You want to give money as a gift. But is it best to put it on a gift card? A Marin County woman says, maybe not, and 7 On Your Side has an important warning.

With billions of dollars pumped onto gift cards every year, they have become a popular target for thieves. And the more they are used, the more ways crooks find to steal them.

Susan Anderson gave gift cards to friends on the east coast last Christmas. So, why are they here at her home in Marin County? "I wrapped them. I put them under the tree," Anderson said.

Anderson had loaded $100 onto each card, then delivered them in person. But, when her friends tried to use them, they didn't work.

"They were told the money had been used before they even received the gift cards," Anderson said.

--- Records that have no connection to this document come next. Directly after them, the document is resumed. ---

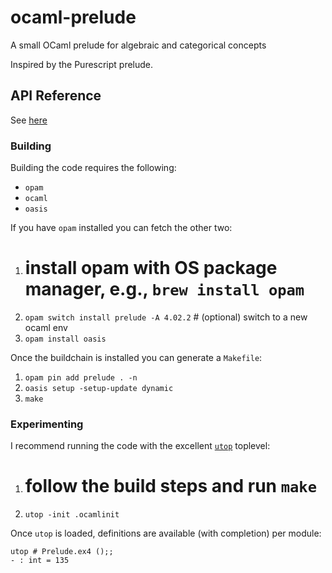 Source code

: # ocaml-prelude

A small OCaml prelude for algebraic and categorical concepts

Inspired by the Purescript prelude.

## API Reference

See [here](https://rawgit.com/freebroccolo/ocaml-prelude/master/docs/prelude/index.html)

### Building

Building the code requires the following:

* `opam`
* `ocaml`
* `oasis`

If you have `opam` installed you can fetch the other two:

1. # install opam with OS package manager, e.g., `brew install opam`
2. `opam switch install prelude -A 4.02.2` # (optional) switch to a new ocaml env
3. `opam install oasis`

Once the buildchain is installed you can generate a `Makefile`:

1. `opam pin add prelude . -n`
2. `oasis setup -setup-update dynamic`
3. `make`

### Experimenting

I recommend running the code with the excellent
[`utop`](https://github.com/diml/utop) toplevel:

1. # follow the build steps and run `make`
2. `utop -init .ocamlinit`

Once `utop` is loaded, definitions are available (with completion) per module:

```
utop # Prelude.ex4 ();;
- : int = 135
``` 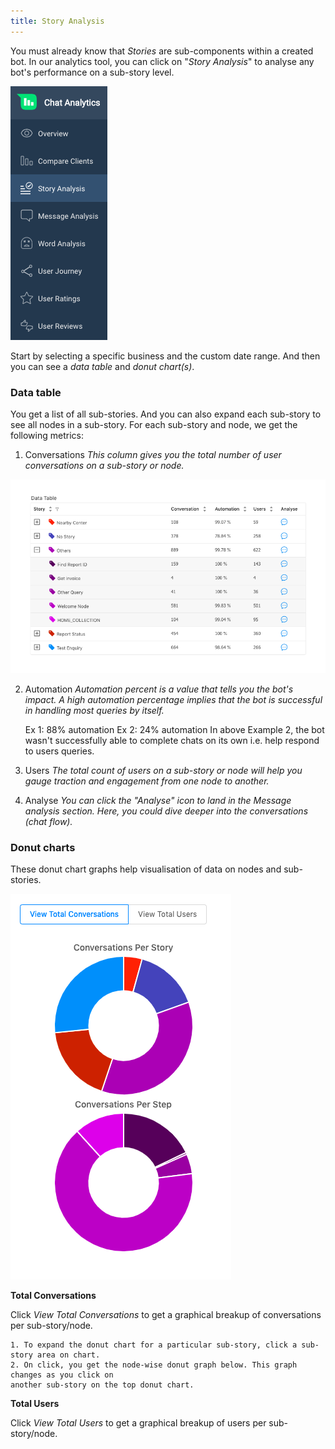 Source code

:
 ```yaml
---
title: Story Analysis
---
```


You must already know that *Stories* are sub-components within a created bot. In our analytics tool, you can click on "*Story Analysis*" to analyse any bot's performance on a sub-story level.

![Teja Menu](/docs/bot-analytics/teja-lhs.png)

Start by selecting a specific business and the custom date range. And then you can see a *data table* and *donut chart(s)*. 

### Data table

You get a list of all sub-stories. And you can also expand each sub-story to see all nodes in a sub-story. For each sub-story and node, we get the following metrics:

1. Conversations
  *This column gives you the total number of user conversations on a sub-story or node.*
  
![Story Analysis](/docs/bot-analytics/data-table.png)
  
2. Automation
  *Automation percent is a value that tells you the bot's impact. A high automation percentage implies that the bot is successful in handling most queries by itself.* 
         
    Ex 1: 88% automation
    Ex 2: 24% automation
    In above Example 2, the bot wasn't successfully able to complete chats on its own 
    i.e. help respond to users queries.
  
3. Users
  *The total count of users on a sub-story or node will help you gauge traction and engagement from one node to another.*
  
4. Analyse
  *You can click the "Analyse" icon to land in the Message analysis section. Here, you could dive deeper into the conversations (chat flow).*

### Donut charts

These donut chart graphs help visualisation of data on nodes and sub-stories.

![Story Analysis](/docs/bot-analytics/pie-charts.png)

**Total Conversations**

Click *View Total Conversations* to get a graphical breakup of conversations per sub-story/node. 

    1. To expand the donut chart for a particular sub-story, click a sub-story area on chart. 
    2. On click, you get the node-wise donut graph below. This graph changes as you click on 
    another sub-story on the top donut chart.  

**Total Users**

Click *View Total Users* to get a graphical breakup of users per sub-story/node. 


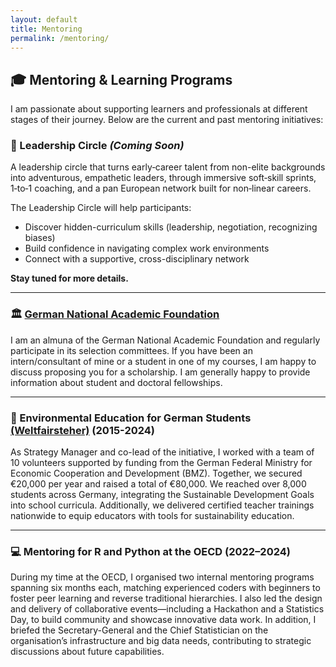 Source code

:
 ```yaml
---
layout: default
title: Mentoring
permalink: /mentoring/
---
```



## 🎓 Mentoring & Learning Programs

I am passionate about supporting learners and professionals at different stages of their journey. Below are the current and past mentoring initiatives:


### 🌟 Leadership Circle *(Coming Soon)*

A leadership circle that turns early‑career talent from non-elite backgrounds into adventurous, empathetic leaders, through immersive soft‑skill sprints, 1‑to‑1 coaching, and a pan European network built for non‑linear careers. 

The Leadership Circle will help participants:

- Discover hidden-curriculum skills (leadership, negotiation, recognizing biases)
- Build confidence in navigating complex work environments
- Connect with a supportive, cross-disciplinary network

**Stay tuned for more details.**

---

### 🏛️ [German National Academic Foundation](https://www.studienstiftung.de/) 

I am an almuna of the German National Academic Foundation and regularly participate in its selection committees. If you have been an intern/consultant of mine or a student in one of my courses, I am happy to discuss proposing you for a scholarship. I am generally happy to provide information about student and doctoral fellowships.

---

### 🌱 Environmental Education for German Students [(Weltfairsteher)](https://weltfairsteher.de/) (2015-2024)

As Strategy Manager and co-lead of the initiative, I worked with a team of 10 volunteers supported by funding from the German Federal Ministry for Economic Cooperation and Development (BMZ). Together, we secured €20,000 per year and raised a total of €80,000. We reached over 8,000 students across Germany, integrating the Sustainable Development Goals into school curricula. Additionally, we delivered certified teacher trainings nationwide to equip educators with tools for sustainability education.

---

### 💻 Mentoring for R and Python at the OECD (2022–2024)

During my time at the OECD, I organised two internal mentoring programs spanning six months each, matching experienced coders with beginners to foster peer learning and reverse traditional hierarchies. I also led the design and delivery of collaborative events—including a Hackathon and a Statistics Day, to build community and showcase innovative data work. In addition, I briefed the Secretary-General and the Chief Statistician on the organisation’s infrastructure and big data needs, contributing to strategic discussions about future capabilities.




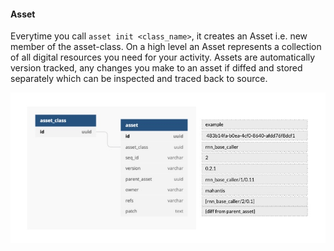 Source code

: #### Asset
Everytime you call ```asset init <class_name>```, it creates an Asset i.e. new member of the asset-class. On a high level
an Asset represents a collection of all digital resources you need for your activity. Assets are automatically version tracked,
any changes you make to an asset if diffed and stored separately which can be inspected and traced back to source.

![asset](imgs/asset_schema.jpg)




  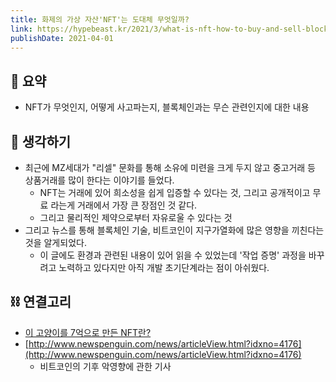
 ```yaml
---
title: 화제의 가상 자산'NFT'는 도대체 무엇일까?
link: https://hypebeast.kr/2021/3/what-is-nft-how-to-buy-and-sell-blockchain-ethereum
publishDate: 2021-04-01
---
```


## 📝 요약 
- NFT가 무엇인지, 어떻게 사고파는지, 블록체인과는 무슨 관련인지에 대한 내용  


## 🤔 생각하기 
- 최근에 MZ세대가 "리셀" 문화를 통해 소유에 미련을 크게 두지 않고 중고거래 등 상품거래를 많이 한다는 이야기를 들었다.  
  - NFT는 거래에 있어 희소성을 쉽게 입증할 수 있다는 것, 그리고 공개적이고 무료 라는게 거래에서 가장 큰 장점인 것 같다.  
  - 그리고 물리적인 제약으로부터 자유로울 수 있다는 것  
- 그리고 뉴스를 통해 블록체인 기술, 비트코인이 지구가열화에 많은 영향을 끼친다는 것을 알게되었다.  
  - 이 글에도 환경과 관련된 내용이 있어 읽을 수 있었는데 '작업 증명' 과정을 바꾸려고 노력하고 있다지만 아직 개발 초기단계라는 점이 아쉬웠다.  


## ⛓️ 연결고리 
- [이 고양이를 7억으로 만든 NFT란?](../Technology/what-is-nft)
- [http://www.newspenguin.com/news/articleView.html?idxno=4176](http://www.newspenguin.com/news/articleView.html?idxno=4176)
  - 비트코인의 기후 악영향에 관한 기사  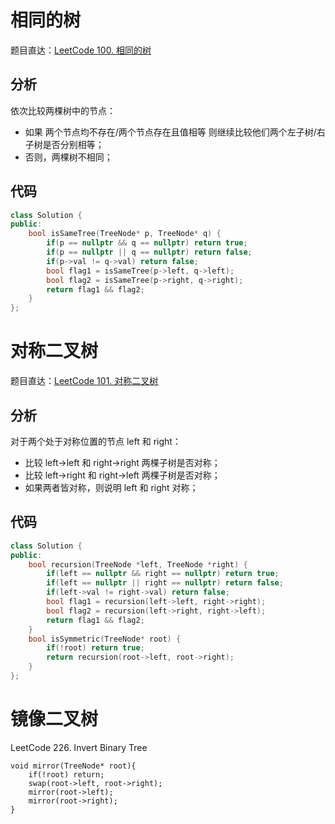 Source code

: # 相同的树

题目直达：[LeetCode 100. 相同的树](https://leetcode-cn.com/problems/same-tree/)

## 分析

依次比较两棵树中的节点：
- 如果 两个节点均不存在/两个节点存在且值相等 则继续比较他们两个左子树/右子树是否分别相等；
- 否则，两棵树不相同；

## 代码
```cpp
class Solution {
public:
    bool isSameTree(TreeNode* p, TreeNode* q) {
        if(p == nullptr && q == nullptr) return true;
        if(p == nullptr || q == nullptr) return false;
        if(p->val != q->val) return false;
        bool flag1 = isSameTree(p->left, q->left);
        bool flag2 = isSameTree(p->right, q->right);
        return flag1 && flag2;
    }
};
```

# 对称二叉树

题目直达：[LeetCode 101. 对称二叉树](https://leetcode-cn.com/problems/symmetric-tree/)

## 分析

对于两个处于对称位置的节点 left 和 right：
- 比较 left->left 和 right->right 两棵子树是否对称；
- 比较 left->right 和 right->left 两棵子树是否对称；
- 如果两者皆对称，则说明 left 和 right 对称；

## 代码

```cpp
class Solution {
public:
    bool recursion(TreeNode *left, TreeNode *right) {
        if(left == nullptr && right == nullptr) return true;
        if(left == nullptr || right == nullptr) return false;
        if(left->val != right->val) return false;
        bool flag1 = recursion(left->left, right->right);
        bool flag2 = recursion(left->right, right->left);
        return flag1 && flag2;
    }
    bool isSymmetric(TreeNode* root) {
        if(!root) return true;
        return recursion(root->left, root->right);
    }
};
```



# 镜像二叉树

LeetCode 226. Invert Binary Tree

```
void mirror(TreeNode* root){
    if(!root) return;
    swap(root->left, root->right);
    mirror(root->left);
    mirror(root->right);
}
```

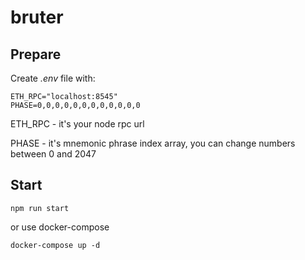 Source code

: # bruter
## Prepare
Create *.env* file with:
```
ETH_RPC="localhost:8545"
PHASE=0,0,0,0,0,0,0,0,0,0,0,0
```
ETH_RPC - it's your node rpc url

PHASE - it's mnemonic phrase index array, you can change numbers between 0 and 2047

## Start
```
npm run start
```
or use docker-compose
```
docker-compose up -d
``` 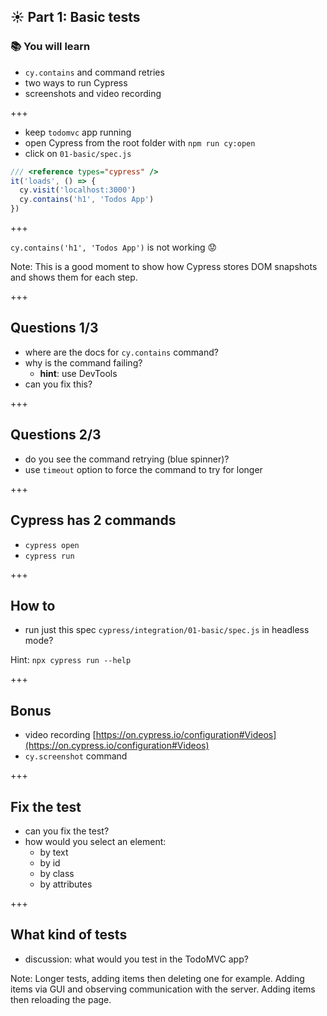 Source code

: ## ☀️ Part 1: Basic tests

### 📚 You will learn

- `cy.contains` and command retries
- two ways to run Cypress
- screenshots and video recording

+++

- keep `todomvc` app running
- open Cypress from the root folder with `npm run cy:open`
- click on `01-basic/spec.js`

```js
/// <reference types="cypress" />
it('loads', () => {
  cy.visit('localhost:3000')
  cy.contains('h1', 'Todos App')
})
```

+++

`cy.contains('h1', 'Todos App')` is not working 😟

Note:
This is a good moment to show how Cypress stores DOM snapshots and shows them for each step.

+++

## Questions 1/3

- where are the docs for `cy.contains` command?
- why is the command failing?
  - **hint**: use DevTools
- can you fix this?

+++

## Questions 2/3

- do you see the command retrying (blue spinner)?
- use `timeout` option to force the command to try for longer

+++

## Cypress has 2 commands

- `cypress open`
- `cypress run`

+++

## How to

- run just this spec `cypress/integration/01-basic/spec.js` in headless mode?

Hint: `npx cypress run --help`

+++

## Bonus

- video recording [https://on.cypress.io/configuration#Videos](https://on.cypress.io/configuration#Videos)
- `cy.screenshot` command

+++

## Fix the test

- can you fix the test?
- how would you select an element:
  - by text
  - by id
  - by class
  - by attributes

+++

## What kind of tests

- discussion: what would you test in the TodoMVC app?

Note:
Longer tests, adding items then deleting one for example. Adding items via GUI and observing communication with the server. Adding items then reloading the page.
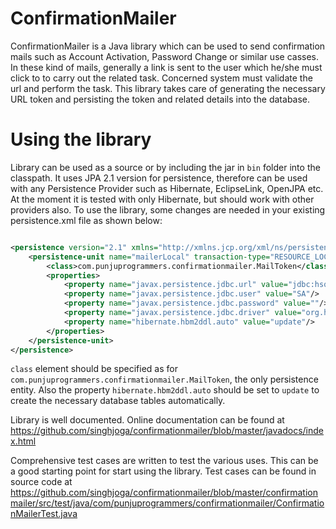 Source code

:# ConfirmationMailer
ConfirmationMailer is a Java library which can be used to send confirmation mails such as Account Activation, 
Password Change or similar use casses. In these kind of mails, generally a link is sent to the user which he/she must click to
to carry out the related task. Concerned system must validate the url and perform the task. This library takes care of generating 
the necessary URL token and persisting the token and related details into the database.

# Using the library
Library can be used as a source or by including the jar in `bin` folder into the classpath. It uses JPA 2.1 version for persistence, therefore can be used with any Persistence Provider such as Hibernate, EclipseLink, OpenJPA etc. At the moment it is tested with only Hibernate, but should work with other providers also. To use the library, some changes are needed in your existing persistence.xml file as shown below:

```xml

<persistence version="2.1" xmlns="http://xmlns.jcp.org/xml/ns/persistence" xmlns:xsi="http://www.w3.org/2001/XMLSchema-instance" xsi:schemaLocation="http://xmlns.jcp.org/xml/ns/persistence http://xmlns.jcp.org/xml/ns/persistence/persistence_2_1.xsd">
	<persistence-unit name="mailerLocal" transaction-type="RESOURCE_LOCAL">
		<class>com.punjuprogrammers.confirmationmailer.MailToken</class>
		<properties>
			<property name="javax.persistence.jdbc.url" value="jdbc:hsqldb:hsql://localhost/voctrainer"/>
			<property name="javax.persistence.jdbc.user" value="SA"/>
			<property name="javax.persistence.jdbc.password" value=""/>
			<property name="javax.persistence.jdbc.driver" value="org.hsqldb.jdbcDriver"/>
			<property name="hibernate.hbm2ddl.auto" value="update"/>
		</properties>
	</persistence-unit>
</persistence>

```
`class` element should be specified as for `com.punjuprogrammers.confirmationmailer.MailToken`, the only persistence entity. 
Also the property `hibernate.hbm2ddl.auto` should be set to `update` to create the necessary database tables automatically.

Library is well documented. Online documentation can be found at https://github.com/singhjoga/confirmationmailer/blob/master/javadocs/index.html


Comprehensive test cases are written to test the various uses. This can be a good starting point for start using the library. Test cases can be found in source code at https://github.com/singhjoga/confirmationmailer/blob/master/confirmationmailer/src/test/java/com/punjuprogrammers/confirmationmailer/ConfirmationMailerTest.java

It turns out that a thief in Oakdale, California had drained the money before the friends even opened their gifts.

"I'm not sure how it happened, but I thought it was very unfair," said Anderson.

Susan contacted Visa, who told her, "it's your problem because you have only 30 or 60 days to report any issues."

Visa said she had to report fraud within 60 days of buying the card. But, she thought they were safe.

"I got the activation code; I kept my receipt, also made sure the casing was fully intact and not tampered with," Anderson said.

Still, someone got the money off the cards.

"It's not fair to sell a card that you can't make sure is safe. Most people buy gift card because they think it's safer than cash when in reality I think it's less safe," Anderson said.

She contacted 7 On Your Side. We asked Visa how a thief can steal money off someone else's card.

A common way is for a thief to take a blank gift card off a store rack, copy the card number, then puts the blank card back on the rack. When a customer loads money onto it, the thief uses the stolen numbers to drain the money.

We looked at the packaging on Susan's cards-this flap opens to reveal the bar code. Maybe it was scanned and reproduced?

"It looked completely closed but I have no way of knowing," Anderson said.

VISA issued a statement on the case. "While we cannot control every aspect of the purchase of a gift card, we do all we can to work with issuing partners and merchants to ensure that consumers are protected."

However, Visa agreed to replace her gift cards after all. "We apologize for any difficulty Ms. Anderson experienced when reporting the fraud. Protecting consumer funds is a top priority."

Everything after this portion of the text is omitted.